My husband purchase this GX345 used, It ran fine when we first got it 2 years ago. Now I am having trouble getting it to start and stay running. It cranks but will not start. I have changed spark plugs, gauged them, check valve settings, checked liquids levels, electrical as much as I know, drained fuel tank (at first thought it had water in fuel) drained carb, replaced fuel filter, air filter, put new gas in with sea foam. I got it to run thru one tank of gas with starts and stops.
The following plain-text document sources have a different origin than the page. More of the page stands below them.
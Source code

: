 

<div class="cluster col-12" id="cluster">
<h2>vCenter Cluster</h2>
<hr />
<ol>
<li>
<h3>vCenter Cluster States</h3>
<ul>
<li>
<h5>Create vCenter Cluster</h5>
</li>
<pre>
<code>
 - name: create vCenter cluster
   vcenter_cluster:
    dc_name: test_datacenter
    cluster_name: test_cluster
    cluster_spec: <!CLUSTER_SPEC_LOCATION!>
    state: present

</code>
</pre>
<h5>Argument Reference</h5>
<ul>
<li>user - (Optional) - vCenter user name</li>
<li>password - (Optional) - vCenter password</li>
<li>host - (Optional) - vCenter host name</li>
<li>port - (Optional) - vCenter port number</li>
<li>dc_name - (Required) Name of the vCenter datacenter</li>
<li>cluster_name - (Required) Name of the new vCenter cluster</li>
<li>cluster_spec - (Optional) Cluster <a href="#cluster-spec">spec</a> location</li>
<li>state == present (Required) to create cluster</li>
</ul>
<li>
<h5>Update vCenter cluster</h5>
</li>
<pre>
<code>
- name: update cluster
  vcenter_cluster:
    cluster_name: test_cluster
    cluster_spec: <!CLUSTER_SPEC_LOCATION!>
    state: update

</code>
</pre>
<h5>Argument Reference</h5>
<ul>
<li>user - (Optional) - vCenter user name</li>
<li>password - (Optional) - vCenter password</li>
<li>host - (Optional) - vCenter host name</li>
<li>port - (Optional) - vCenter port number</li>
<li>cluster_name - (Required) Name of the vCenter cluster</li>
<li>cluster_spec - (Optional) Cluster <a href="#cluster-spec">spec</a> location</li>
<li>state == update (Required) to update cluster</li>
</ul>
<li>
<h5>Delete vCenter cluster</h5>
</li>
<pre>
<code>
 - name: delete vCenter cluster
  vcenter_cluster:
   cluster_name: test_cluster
After that I have gotten it to run a couple of times then it quits. It will not idle properly, back fires when it runs enough for me to turns it off. When I do get it to run it will run so long and then quit like something like water or dirt clogs it. I drain the carb again, take out spark plus wipe them off and try and start it again, sometimes it will kick over but dies immediately sometimes it will run for a while. Right now it does not start at all just cranks. Got any ideas? I am not a mechanic. It has 540 hrs on it. I do have some hills and flat areas. 
The manual says to adjust carb at 500 hrs. I can not find for sure where carb adjustment is nor can if find a picture of where it shows how to adjust it. Maybe I have an adjustment wrong, or can it be the choke? It seems to be getting the gas all right. I would appreciate any suggestions, I am too old to fool with things that don't work and on a fixed income so I really don't want to take it in to be worked on unless there is nothing else to do. 
thanks for any suggestions
Oldlady123


----------



## mikey24ynt (Mar 27, 2013)

Sounds like a timing issue to me, if I'm not mistaken that tractor was made 2002- 06 maybe so it's not terribly old. Should have a kawi motor too. Could just be the coil causing it to not spark correctly or it's overheating possibly since you said it runs sometimes and quits. You have fluid levels but I wonder if its actually pumping coolant for the motor? Did you notice coolant mixed in with the oil on the last oil change?


----------



## oldlady123 (May 3, 2013)

Yes it is a 2005 with Kawi engine. I went thru it again with the hot wire tester and found a wire on the Time delay module some times would be hot and sometimes not light, so I replaced that. It starts okay now, and runs okay on the flat areas, but on the hills still will shut off. It will start back up again either right away or in a few minutes. I did not see coolant in the oil. I will keep an eye on that, thanks for telling me about it. I blew air thru the hole in gas cap in case it was plugged and it was not getting enough air. I have not used it on the hills since I did that. It just seems like it does not get the gas like it should into the carb on the hills. It also will not idle as you move the gas lever down when you go to turn it off, it just shuts off before you need to shut it off with the key. When it does run it runs well. It has me still puzzled. The fuel pump seems to be pumping okay. We have used John Deere's for about 47 years and this is the first one that I absolutely hate. Thanks again for your suggestion, oldlady123


----------



## mikey24ynt (Mar 27, 2013)

With the hills and it shutting off as you idle down would indicate to me the float in the carb is being hung up. Check that again and make sure the needle isn't the culprit. Sometimes the plastic float rides too close on the needle edge.


----------



## oldlady123 (May 3, 2013)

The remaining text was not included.